Goal of the exercise: Read through the listing below and copy each line in which the word "bottom" occurs.

Dataset entries:
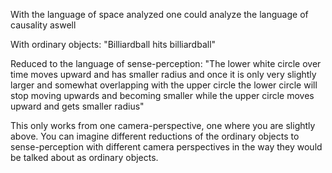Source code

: 
With the language of space analyzed one could analyze the language of causality aswell

With ordinary objects:
"Billiardball hits billiardball"

Reduced to the language of sense-perception:
"The lower white circle over time moves upward and has smaller radius and once it is only very slightly larger and somewhat overlapping with the upper circle the lower circle will stop moving upwards and becoming smaller while the upper circle moves upward and gets smaller radius"

This only works from one camera-perspective, one where you are slightly above. You can imagine different reductions of the ordinary objects to sense-perception with different camera perspectives in the way they would be talked about as ordinary objects. 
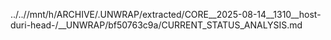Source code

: ../..//mnt/h/ARCHIVE/.UNWRAP/extracted/CORE__2025-08-14__1310__host-duri-head-/__UNWRAP/bf50763c9a/CURRENT_STATUS_ANALYSIS.md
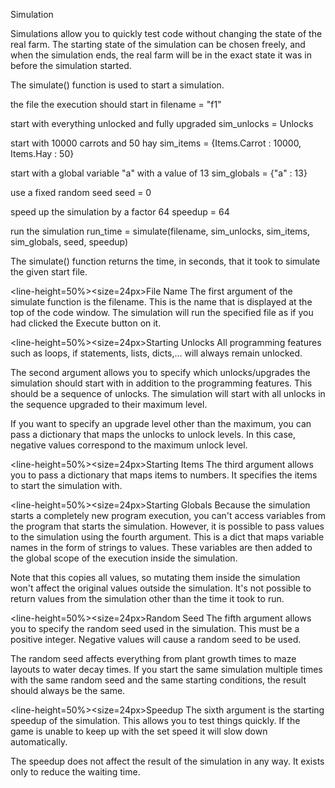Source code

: Simulation</size>
</line-height>

Simulations allow you to quickly test code without changing the state of the real farm.
The starting state of the simulation can be chosen freely, and when the simulation ends, the real farm will be in the exact state it was in before the simulation started.

The simulate() function is used to start a simulation.

the file the execution should start in
filename = "f1"

start with everything unlocked and fully upgraded
sim_unlocks = Unlocks

start with 10000 carrots and 50 hay
sim_items = {Items.Carrot : 10000, Items.Hay : 50}

start with a global variable "a" with a value of 13
sim_globals = {"a" : 13}

use a fixed random seed
seed = 0

speed up the simulation by a factor 64
speedup = 64

run the simulation
run_time = simulate(filename, sim_unlocks, sim_items, sim_globals, seed, speedup)

The simulate() function returns the time, in seconds, that it took to simulate the given start file.

<line-height=50%><size=24px>File Name</size>
</line-height>
The first argument of the simulate function is the filename. This is the name that is displayed at the top of the code window. The simulation will run the specified file as if you had clicked the Execute button on it.

<line-height=50%><size=24px>Starting Unlocks</size>
</line-height>
All programming features such as loops, if statements, lists, dicts,... will always remain unlocked. 

The second argument allows you to specify which unlocks/upgrades the simulation should start with in addition to the programming features. This should be a sequence of unlocks. The simulation will start with all unlocks in the sequence upgraded to their maximum level.

If you want to specify an upgrade level other than the maximum, you can pass a dictionary that maps the unlocks to unlock levels. In this case, negative values correspond to the maximum unlock level.

<line-height=50%><size=24px>Starting Items</size>
</line-height>
The third argument allows you to pass a dictionary that maps items to numbers. It specifies the items to start the simulation with.

<line-height=50%><size=24px>Starting Globals</size>
</line-height>
Because the simulation starts a completely new program execution, you can't access variables from the program that starts the simulation.
However, it is possible to pass values to the simulation using the fourth argument. This is a dict that maps variable names in the form of strings to values. These variables are then added to the global scope of the execution inside the simulation.

Note that this copies all values, so mutating them inside the simulation won't affect the original values outside the simulation. It's not possible to return values from the simulation other than the time it took to run.

<line-height=50%><size=24px>Random Seed</size>
</line-height>
The fifth argument allows you to specify the random seed used in the simulation. This must be a positive integer. Negative values will cause a random seed to be used.

The random seed affects everything from plant growth times to maze layouts to water decay times. If you start the same simulation multiple times with the same random seed and the same starting conditions, the result should always be the same.

<line-height=50%><size=24px>Speedup</size>
</line-height>
The sixth argument is the starting speedup of the simulation. This allows you to test things quickly. If the game is unable to keep up with the set speed it will slow down automatically.

The speedup does not affect the result of the simulation in any way. It exists only to reduce the waiting time.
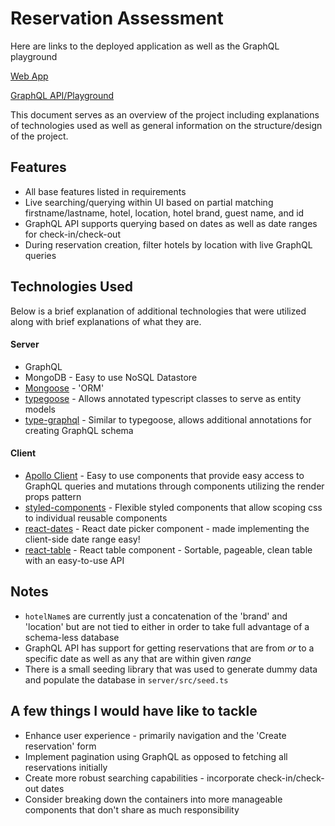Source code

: 
Reservation Assessment
===============================
Here are links to the deployed application as well as the GraphQL playground

[Web App](https://reservations-client-qbolt.herokuapp.com/)

[GraphQL API/Playground](https://reservations-api-qbolt.herokuapp.com/)

This document serves as an overview of the project including explanations of technologies used  as well as general information on the structure/design of the project.

## Features
* All base features listed in requirements
* Live searching/querying within UI based on partial matching firstname/lastname, hotel, location, hotel brand, guest name, and id
* GraphQL API supports querying based on dates as well as date ranges for check-in/check-out
* During reservation creation, filter hotels by location with live GraphQL queries

## Technologies Used

Below is a brief explanation of additional technologies that were utilized along with brief explanations of what they are.

#### Server
* GraphQL
* MongoDB - Easy to use NoSQL Datastore
* [Mongoose](https://mongoosejs.com/docs/) - 'ORM'
* [typegoose](https://github.com/szokodiakos/typegoose) - Allows annotated typescript classes to serve as entity models
* [type-graphql](https://typegraphql.ml/) - Similar to typegoose, allows additional annotations for creating GraphQL schema

#### Client
* [Apollo Client](https://www.apollographql.com/) - Easy to use components that provide easy access to GraphQL queries and mutations through components utilizing the render props pattern
* [styled-components](https://www.styled-components.com/) - Flexible styled components that allow scoping css to individual reusable components
* [react-dates](https://github.com/airbnb/react-dates) - React date picker component - made implementing the client-side date range easy!
* [react-table](https://www.npmjs.com/package/react-table) - React table component - Sortable, pageable, clean table with an easy-to-use API

## Notes
* `hotelName`s are currently just a concatenation of the 'brand' and 'location' but are not tied to either in order to take full advantage of a schema-less database
* GraphQL API has support for getting reservations that are from *or* to a specific date as well as any that are within given *range*
* There is a small seeding library that was used to generate dummy data and populate the database in `server/src/seed.ts`

## A few things I would have like to tackle

* Enhance user experience - primarily navigation and the 'Create reservation' form
* Implement pagination using GraphQL as opposed to fetching all reservations initially
* Create more robust searching capabilities - incorporate check-in/check-out dates
* Consider breaking down the containers into more manageable components that don't share as much responsibility
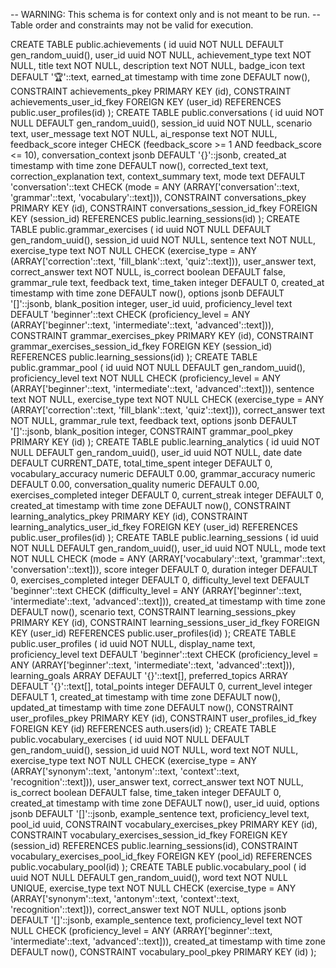 -- WARNING: This schema is for context only and is not meant to be run.
-- Table order and constraints may not be valid for execution.

CREATE TABLE public.achievements (
id uuid NOT NULL DEFAULT gen_random_uuid(),
user_id uuid NOT NULL,
achievement_type text NOT NULL,
title text NOT NULL,
description text NOT NULL,
badge_icon text DEFAULT '🏆'::text,
earned_at timestamp with time zone DEFAULT now(),
CONSTRAINT achievements_pkey PRIMARY KEY (id),
CONSTRAINT achievements_user_id_fkey FOREIGN KEY (user_id) REFERENCES public.user_profiles(id)
);
CREATE TABLE public.conversations (
id uuid NOT NULL DEFAULT gen_random_uuid(),
session_id uuid NOT NULL,
scenario text,
user_message text NOT NULL,
ai_response text NOT NULL,
feedback_score integer CHECK (feedback_score >= 1 AND feedback_score <= 10),
conversation_context jsonb DEFAULT '{}'::jsonb,
created_at timestamp with time zone DEFAULT now(),
corrected_text text,
correction_explanation text,
context_summary text,
mode text DEFAULT 'conversation'::text CHECK (mode = ANY (ARRAY['conversation'::text, 'grammar'::text, 'vocabulary'::text])),
CONSTRAINT conversations_pkey PRIMARY KEY (id),
CONSTRAINT conversations_session_id_fkey FOREIGN KEY (session_id) REFERENCES public.learning_sessions(id)
);
CREATE TABLE public.grammar_exercises (
id uuid NOT NULL DEFAULT gen_random_uuid(),
session_id uuid NOT NULL,
sentence text NOT NULL,
exercise_type text NOT NULL CHECK (exercise_type = ANY (ARRAY['correction'::text, 'fill_blank'::text, 'quiz'::text])),
user_answer text,
correct_answer text NOT NULL,
is_correct boolean DEFAULT false,
grammar_rule text,
feedback text,
time_taken integer DEFAULT 0,
created_at timestamp with time zone DEFAULT now(),
options jsonb DEFAULT '[]'::jsonb,
blank_position integer,
user_id uuid,
proficiency_level text DEFAULT 'beginner'::text CHECK (proficiency_level = ANY (ARRAY['beginner'::text, 'intermediate'::text, 'advanced'::text])),
CONSTRAINT grammar_exercises_pkey PRIMARY KEY (id),
CONSTRAINT grammar_exercises_session_id_fkey FOREIGN KEY (session_id) REFERENCES public.learning_sessions(id)
);
CREATE TABLE public.grammar_pool (
id uuid NOT NULL DEFAULT gen_random_uuid(),
proficiency_level text NOT NULL CHECK (proficiency_level = ANY (ARRAY['beginner'::text, 'intermediate'::text, 'advanced'::text])),
sentence text NOT NULL,
exercise_type text NOT NULL CHECK (exercise_type = ANY (ARRAY['correction'::text, 'fill_blank'::text, 'quiz'::text])),
correct_answer text NOT NULL,
grammar_rule text,
feedback text,
options jsonb DEFAULT '[]'::jsonb,
blank_position integer,
CONSTRAINT grammar_pool_pkey PRIMARY KEY (id)
);
CREATE TABLE public.learning_analytics (
id uuid NOT NULL DEFAULT gen_random_uuid(),
user_id uuid NOT NULL,
date date DEFAULT CURRENT_DATE,
total_time_spent integer DEFAULT 0,
vocabulary_accuracy numeric DEFAULT 0.00,
grammar_accuracy numeric DEFAULT 0.00,
conversation_quality numeric DEFAULT 0.00,
exercises_completed integer DEFAULT 0,
current_streak integer DEFAULT 0,
created_at timestamp with time zone DEFAULT now(),
CONSTRAINT learning_analytics_pkey PRIMARY KEY (id),
CONSTRAINT learning_analytics_user_id_fkey FOREIGN KEY (user_id) REFERENCES public.user_profiles(id)
);
CREATE TABLE public.learning_sessions (
id uuid NOT NULL DEFAULT gen_random_uuid(),
user_id uuid NOT NULL,
mode text NOT NULL CHECK (mode = ANY (ARRAY['vocabulary'::text, 'grammar'::text, 'conversation'::text])),
score integer DEFAULT 0,
duration integer DEFAULT 0,
exercises_completed integer DEFAULT 0,
difficulty_level text DEFAULT 'beginner'::text CHECK (difficulty_level = ANY (ARRAY['beginner'::text, 'intermediate'::text, 'advanced'::text])),
created_at timestamp with time zone DEFAULT now(),
scenario text,
CONSTRAINT learning_sessions_pkey PRIMARY KEY (id),
CONSTRAINT learning_sessions_user_id_fkey FOREIGN KEY (user_id) REFERENCES public.user_profiles(id)
);
CREATE TABLE public.user_profiles (
id uuid NOT NULL,
display_name text,
proficiency_level text DEFAULT 'beginner'::text CHECK (proficiency_level = ANY (ARRAY['beginner'::text, 'intermediate'::text, 'advanced'::text])),
learning_goals ARRAY DEFAULT '{}'::text[],
preferred_topics ARRAY DEFAULT '{}'::text[],
total_points integer DEFAULT 0,
current_level integer DEFAULT 1,
created_at timestamp with time zone DEFAULT now(),
updated_at timestamp with time zone DEFAULT now(),
CONSTRAINT user_profiles_pkey PRIMARY KEY (id),
CONSTRAINT user_profiles_id_fkey FOREIGN KEY (id) REFERENCES auth.users(id)
);
CREATE TABLE public.vocabulary_exercises (
id uuid NOT NULL DEFAULT gen_random_uuid(),
session_id uuid NOT NULL,
word text NOT NULL,
exercise_type text NOT NULL CHECK (exercise_type = ANY (ARRAY['synonym'::text, 'antonym'::text, 'context'::text, 'recognition'::text])),
user_answer text,
correct_answer text NOT NULL,
is_correct boolean DEFAULT false,
time_taken integer DEFAULT 0,
created_at timestamp with time zone DEFAULT now(),
user_id uuid,
options jsonb DEFAULT '[]'::jsonb,
example_sentence text,
proficiency_level text,
pool_id uuid,
CONSTRAINT vocabulary_exercises_pkey PRIMARY KEY (id),
CONSTRAINT vocabulary_exercises_session_id_fkey FOREIGN KEY (session_id) REFERENCES public.learning_sessions(id),
CONSTRAINT vocabulary_exercises_pool_id_fkey FOREIGN KEY (pool_id) REFERENCES public.vocabulary_pool(id)
);
CREATE TABLE public.vocabulary_pool (
id uuid NOT NULL DEFAULT gen_random_uuid(),
word text NOT NULL UNIQUE,
exercise_type text NOT NULL CHECK (exercise_type = ANY (ARRAY['synonym'::text, 'antonym'::text, 'context'::text, 'recognition'::text])),
correct_answer text NOT NULL,
options jsonb DEFAULT '[]'::jsonb,
example_sentence text,
proficiency_level text NOT NULL CHECK (proficiency_level = ANY (ARRAY['beginner'::text, 'intermediate'::text, 'advanced'::text])),
created_at timestamp with time zone DEFAULT now(),
CONSTRAINT vocabulary_pool_pkey PRIMARY KEY (id)
);
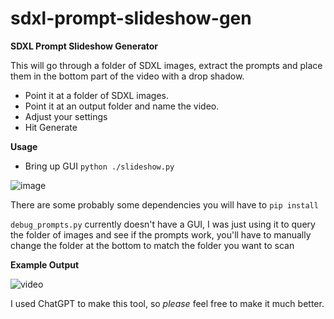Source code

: # sdxl-prompt-slideshow-gen
**SDXL Prompt Slideshow Generator**

This will go through a folder of SDXL images, extract the prompts and place them in the bottom part of the video with a drop shadow.

- Point it at a folder of SDXL images.
- Point it at an output folder and name the video.
- Adjust your settings
- Hit Generate

**Usage**

- Bring up GUI
`python ./slideshow.py`

![image](https://github.com/purzbeats/sdxl-prompt-slideshow-gen/assets/97489706/e61479ba-8609-4d71-afcd-d186e3e72ea3)

There are some probably some dependencies you will have to `pip install`

`debug_prompts.py` currently doesn't have a GUI, I was just using it to query the folder of images and see if the prompts work, you'll have to manually change the folder at the bottom to match the folder you want to scan

**Example Output**

![video](https://github.com/purzbeats/sdxl-prompt-slideshow-gen/assets/97489706/cda3adcc-89b6-4889-abd9-e346edc27e7d)

I used ChatGPT to make this tool, so _please_ feel free to make it much better.
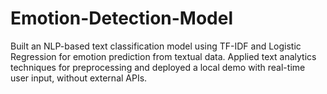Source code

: # Emotion-Detection-Model
Built an NLP-based text classification model using TF-IDF and Logistic Regression for emotion prediction from textual data. Applied text analytics techniques for preprocessing and deployed a local demo with real-time user input, without external APIs.
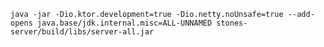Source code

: 
`java -jar -Dio.ktor.development=true -Dio.netty.noUnsafe=true --add-opens java.base/jdk.internal.misc=ALL-UNNAMED stones-server/build/libs/server-all.jar`
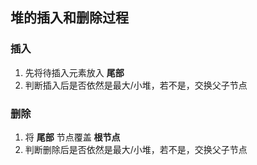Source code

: ## 堆的插入和删除过程

### 插入

1. 先将待插入元素放入 **尾部**
2. 判断插入后是否依然是最大/小堆，若不是，交换父子节点

### 删除

1. 将 **尾部** 节点覆盖 **根节点**
2. 判断删除后是否依然是最大/小堆，若不是，交换父子节点

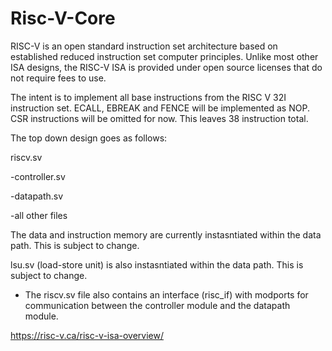 # Risc-V-Core
 RISC-V is an open standard instruction set architecture based on established reduced instruction set computer principles. Unlike most other ISA designs, the RISC-V ISA is provided under open source licenses that do not require fees to use.

The intent is to implement all base instructions from the RISC V 32I instruction set. ECALL, EBREAK and FENCE will be implemented as NOP. CSR instructions will be omitted for now.
This leaves 38 instruction total.

The top down design goes as follows:

riscv.sv

 -controller.sv
  
 -datapath.sv
  
   -all other files
   
   The data and instruction memory are currently instasntiated within the data path. This is subject to change.
   
   lsu.sv (load-store unit) is also instasntiated within the data path. This is subject to change.
  
 - The riscv.sv file also contains an interface (risc_if) with modports for communication between the controller module and the datapath module.
 
https://risc-v.ca/risc-v-isa-overview/
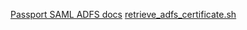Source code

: 
[Passport SAML ADFS docs](https://github.com/bergie/passport-saml/blob/master/docs/adfs/README.md)
[retrieve_adfs_certificate.sh](https://raw.githubusercontent.com/bergie/passport-saml/master/docs/adfs/retrieve_adfs_certificate.sh)
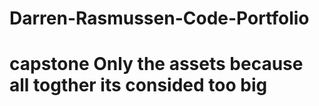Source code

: # Darren-Rasmussen-Code-Portfolio
# capstone Only the assets because all togther its consided too big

Answer section:
This will go through a folder of SDXL images, extract the prompts and place them in the bottom part of the video with a drop shadow.
`debug_prompts.py` currently doesn't have a GUI, I was just using it to query the folder of images and see if the prompts work, you'll have to manually change the folder at the bottom to match the folder you want to scan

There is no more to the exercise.